What to produce: Would you copy the lines below exactly and omit the images?

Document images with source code
((
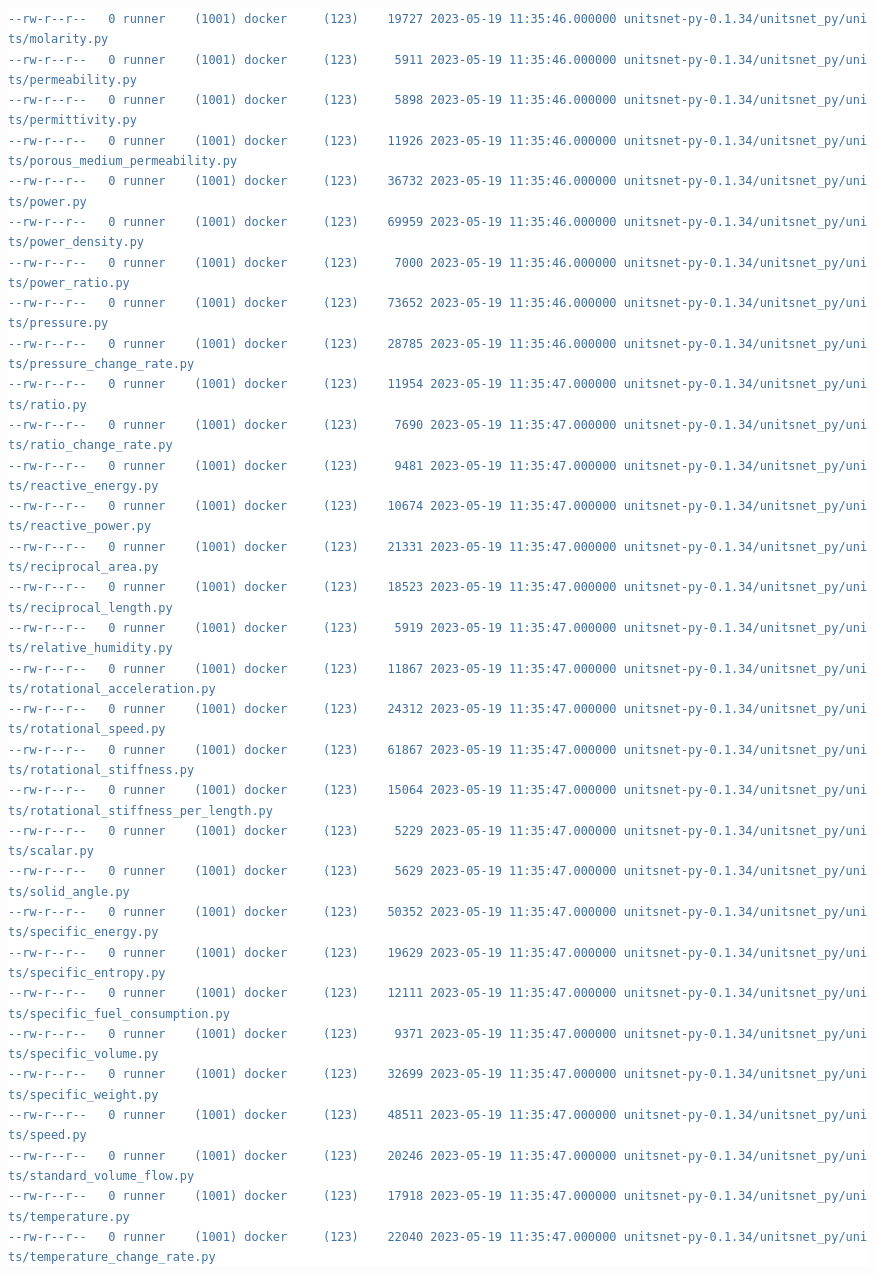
 ```diff
--rw-r--r--   0 runner    (1001) docker     (123)    19727 2023-05-19 11:35:46.000000 unitsnet-py-0.1.34/unitsnet_py/units/molarity.py
--rw-r--r--   0 runner    (1001) docker     (123)     5911 2023-05-19 11:35:46.000000 unitsnet-py-0.1.34/unitsnet_py/units/permeability.py
--rw-r--r--   0 runner    (1001) docker     (123)     5898 2023-05-19 11:35:46.000000 unitsnet-py-0.1.34/unitsnet_py/units/permittivity.py
--rw-r--r--   0 runner    (1001) docker     (123)    11926 2023-05-19 11:35:46.000000 unitsnet-py-0.1.34/unitsnet_py/units/porous_medium_permeability.py
--rw-r--r--   0 runner    (1001) docker     (123)    36732 2023-05-19 11:35:46.000000 unitsnet-py-0.1.34/unitsnet_py/units/power.py
--rw-r--r--   0 runner    (1001) docker     (123)    69959 2023-05-19 11:35:46.000000 unitsnet-py-0.1.34/unitsnet_py/units/power_density.py
--rw-r--r--   0 runner    (1001) docker     (123)     7000 2023-05-19 11:35:46.000000 unitsnet-py-0.1.34/unitsnet_py/units/power_ratio.py
--rw-r--r--   0 runner    (1001) docker     (123)    73652 2023-05-19 11:35:46.000000 unitsnet-py-0.1.34/unitsnet_py/units/pressure.py
--rw-r--r--   0 runner    (1001) docker     (123)    28785 2023-05-19 11:35:46.000000 unitsnet-py-0.1.34/unitsnet_py/units/pressure_change_rate.py
--rw-r--r--   0 runner    (1001) docker     (123)    11954 2023-05-19 11:35:47.000000 unitsnet-py-0.1.34/unitsnet_py/units/ratio.py
--rw-r--r--   0 runner    (1001) docker     (123)     7690 2023-05-19 11:35:47.000000 unitsnet-py-0.1.34/unitsnet_py/units/ratio_change_rate.py
--rw-r--r--   0 runner    (1001) docker     (123)     9481 2023-05-19 11:35:47.000000 unitsnet-py-0.1.34/unitsnet_py/units/reactive_energy.py
--rw-r--r--   0 runner    (1001) docker     (123)    10674 2023-05-19 11:35:47.000000 unitsnet-py-0.1.34/unitsnet_py/units/reactive_power.py
--rw-r--r--   0 runner    (1001) docker     (123)    21331 2023-05-19 11:35:47.000000 unitsnet-py-0.1.34/unitsnet_py/units/reciprocal_area.py
--rw-r--r--   0 runner    (1001) docker     (123)    18523 2023-05-19 11:35:47.000000 unitsnet-py-0.1.34/unitsnet_py/units/reciprocal_length.py
--rw-r--r--   0 runner    (1001) docker     (123)     5919 2023-05-19 11:35:47.000000 unitsnet-py-0.1.34/unitsnet_py/units/relative_humidity.py
--rw-r--r--   0 runner    (1001) docker     (123)    11867 2023-05-19 11:35:47.000000 unitsnet-py-0.1.34/unitsnet_py/units/rotational_acceleration.py
--rw-r--r--   0 runner    (1001) docker     (123)    24312 2023-05-19 11:35:47.000000 unitsnet-py-0.1.34/unitsnet_py/units/rotational_speed.py
--rw-r--r--   0 runner    (1001) docker     (123)    61867 2023-05-19 11:35:47.000000 unitsnet-py-0.1.34/unitsnet_py/units/rotational_stiffness.py
--rw-r--r--   0 runner    (1001) docker     (123)    15064 2023-05-19 11:35:47.000000 unitsnet-py-0.1.34/unitsnet_py/units/rotational_stiffness_per_length.py
--rw-r--r--   0 runner    (1001) docker     (123)     5229 2023-05-19 11:35:47.000000 unitsnet-py-0.1.34/unitsnet_py/units/scalar.py
--rw-r--r--   0 runner    (1001) docker     (123)     5629 2023-05-19 11:35:47.000000 unitsnet-py-0.1.34/unitsnet_py/units/solid_angle.py
--rw-r--r--   0 runner    (1001) docker     (123)    50352 2023-05-19 11:35:47.000000 unitsnet-py-0.1.34/unitsnet_py/units/specific_energy.py
--rw-r--r--   0 runner    (1001) docker     (123)    19629 2023-05-19 11:35:47.000000 unitsnet-py-0.1.34/unitsnet_py/units/specific_entropy.py
--rw-r--r--   0 runner    (1001) docker     (123)    12111 2023-05-19 11:35:47.000000 unitsnet-py-0.1.34/unitsnet_py/units/specific_fuel_consumption.py
--rw-r--r--   0 runner    (1001) docker     (123)     9371 2023-05-19 11:35:47.000000 unitsnet-py-0.1.34/unitsnet_py/units/specific_volume.py
--rw-r--r--   0 runner    (1001) docker     (123)    32699 2023-05-19 11:35:47.000000 unitsnet-py-0.1.34/unitsnet_py/units/specific_weight.py
--rw-r--r--   0 runner    (1001) docker     (123)    48511 2023-05-19 11:35:47.000000 unitsnet-py-0.1.34/unitsnet_py/units/speed.py
--rw-r--r--   0 runner    (1001) docker     (123)    20246 2023-05-19 11:35:47.000000 unitsnet-py-0.1.34/unitsnet_py/units/standard_volume_flow.py
--rw-r--r--   0 runner    (1001) docker     (123)    17918 2023-05-19 11:35:47.000000 unitsnet-py-0.1.34/unitsnet_py/units/temperature.py
--rw-r--r--   0 runner    (1001) docker     (123)    22040 2023-05-19 11:35:47.000000 unitsnet-py-0.1.34/unitsnet_py/units/temperature_change_rate.py
```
))
Answer:
 ```diff
--rw-r--r--   0 runner    (1001) docker     (123)    19727 2023-05-19 11:35:46.000000 unitsnet-py-0.1.34/unitsnet_py/units/molarity.py
--rw-r--r--   0 runner    (1001) docker     (123)     5911 2023-05-19 11:35:46.000000 unitsnet-py-0.1.34/unitsnet_py/units/permeability.py
--rw-r--r--   0 runner    (1001) docker     (123)     5898 2023-05-19 11:35:46.000000 unitsnet-py-0.1.34/unitsnet_py/units/permittivity.py
--rw-r--r--   0 runner    (1001) docker     (123)    11926 2023-05-19 11:35:46.000000 unitsnet-py-0.1.34/unitsnet_py/units/porous_medium_permeability.py
--rw-r--r--   0 runner    (1001) docker     (123)    36732 2023-05-19 11:35:46.000000 unitsnet-py-0.1.34/unitsnet_py/units/power.py
--rw-r--r--   0 runner    (1001) docker     (123)    69959 2023-05-19 11:35:46.000000 unitsnet-py-0.1.34/unitsnet_py/units/power_density.py
--rw-r--r--   0 runner    (1001) docker     (123)     7000 2023-05-19 11:35:46.000000 unitsnet-py-0.1.34/unitsnet_py/units/power_ratio.py
--rw-r--r--   0 runner    (1001) docker     (123)    73652 2023-05-19 11:35:46.000000 unitsnet-py-0.1.34/unitsnet_py/units/pressure.py
--rw-r--r--   0 runner    (1001) docker     (123)    28785 2023-05-19 11:35:46.000000 unitsnet-py-0.1.34/unitsnet_py/units/pressure_change_rate.py
--rw-r--r--   0 runner    (1001) docker     (123)    11954 2023-05-19 11:35:47.000000 unitsnet-py-0.1.34/unitsnet_py/units/ratio.py
--rw-r--r--   0 runner    (1001) docker     (123)     7690 2023-05-19 11:35:47.000000 unitsnet-py-0.1.34/unitsnet_py/units/ratio_change_rate.py
--rw-r--r--   0 runner    (1001) docker     (123)     9481 2023-05-19 11:35:47.000000 unitsnet-py-0.1.34/unitsnet_py/units/reactive_energy.py
--rw-r--r--   0 runner    (1001) docker     (123)    10674 2023-05-19 11:35:47.000000 unitsnet-py-0.1.34/unitsnet_py/units/reactive_power.py
--rw-r--r--   0 runner    (1001) docker     (123)    21331 2023-05-19 11:35:47.000000 unitsnet-py-0.1.34/unitsnet_py/units/reciprocal_area.py
--rw-r--r--   0 runner    (1001) docker     (123)    18523 2023-05-19 11:35:47.000000 unitsnet-py-0.1.34/unitsnet_py/units/reciprocal_length.py
--rw-r--r--   0 runner    (1001) docker     (123)     5919 2023-05-19 11:35:47.000000 unitsnet-py-0.1.34/unitsnet_py/units/relative_humidity.py
--rw-r--r--   0 runner    (1001) docker     (123)    11867 2023-05-19 11:35:47.000000 unitsnet-py-0.1.34/unitsnet_py/units/rotational_acceleration.py
--rw-r--r--   0 runner    (1001) docker     (123)    24312 2023-05-19 11:35:47.000000 unitsnet-py-0.1.34/unitsnet_py/units/rotational_speed.py
--rw-r--r--   0 runner    (1001) docker     (123)    61867 2023-05-19 11:35:47.000000 unitsnet-py-0.1.34/unitsnet_py/units/rotational_stiffness.py
--rw-r--r--   0 runner    (1001) docker     (123)    15064 2023-05-19 11:35:47.000000 unitsnet-py-0.1.34/unitsnet_py/units/rotational_stiffness_per_length.py
--rw-r--r--   0 runner    (1001) docker     (123)     5229 2023-05-19 11:35:47.000000 unitsnet-py-0.1.34/unitsnet_py/units/scalar.py
--rw-r--r--   0 runner    (1001) docker     (123)     5629 2023-05-19 11:35:47.000000 unitsnet-py-0.1.34/unitsnet_py/units/solid_angle.py
--rw-r--r--   0 runner    (1001) docker     (123)    50352 2023-05-19 11:35:47.000000 unitsnet-py-0.1.34/unitsnet_py/units/specific_energy.py
--rw-r--r--   0 runner    (1001) docker     (123)    19629 2023-05-19 11:35:47.000000 unitsnet-py-0.1.34/unitsnet_py/units/specific_entropy.py
--rw-r--r--   0 runner    (1001) docker     (123)    12111 2023-05-19 11:35:47.000000 unitsnet-py-0.1.34/unitsnet_py/units/specific_fuel_consumption.py
--rw-r--r--   0 runner    (1001) docker     (123)     9371 2023-05-19 11:35:47.000000 unitsnet-py-0.1.34/unitsnet_py/units/specific_volume.py
--rw-r--r--   0 runner    (1001) docker     (123)    32699 2023-05-19 11:35:47.000000 unitsnet-py-0.1.34/unitsnet_py/units/specific_weight.py
--rw-r--r--   0 runner    (1001) docker     (123)    48511 2023-05-19 11:35:47.000000 unitsnet-py-0.1.34/unitsnet_py/units/speed.py
--rw-r--r--   0 runner    (1001) docker     (123)    20246 2023-05-19 11:35:47.000000 unitsnet-py-0.1.34/unitsnet_py/units/standard_volume_flow.py
--rw-r--r--   0 runner    (1001) docker     (123)    17918 2023-05-19 11:35:47.000000 unitsnet-py-0.1.34/unitsnet_py/units/temperature.py
--rw-r--r--   0 runner    (1001) docker     (123)    22040 2023-05-19 11:35:47.000000 unitsnet-py-0.1.34/unitsnet_py/units/temperature_change_rate.py
```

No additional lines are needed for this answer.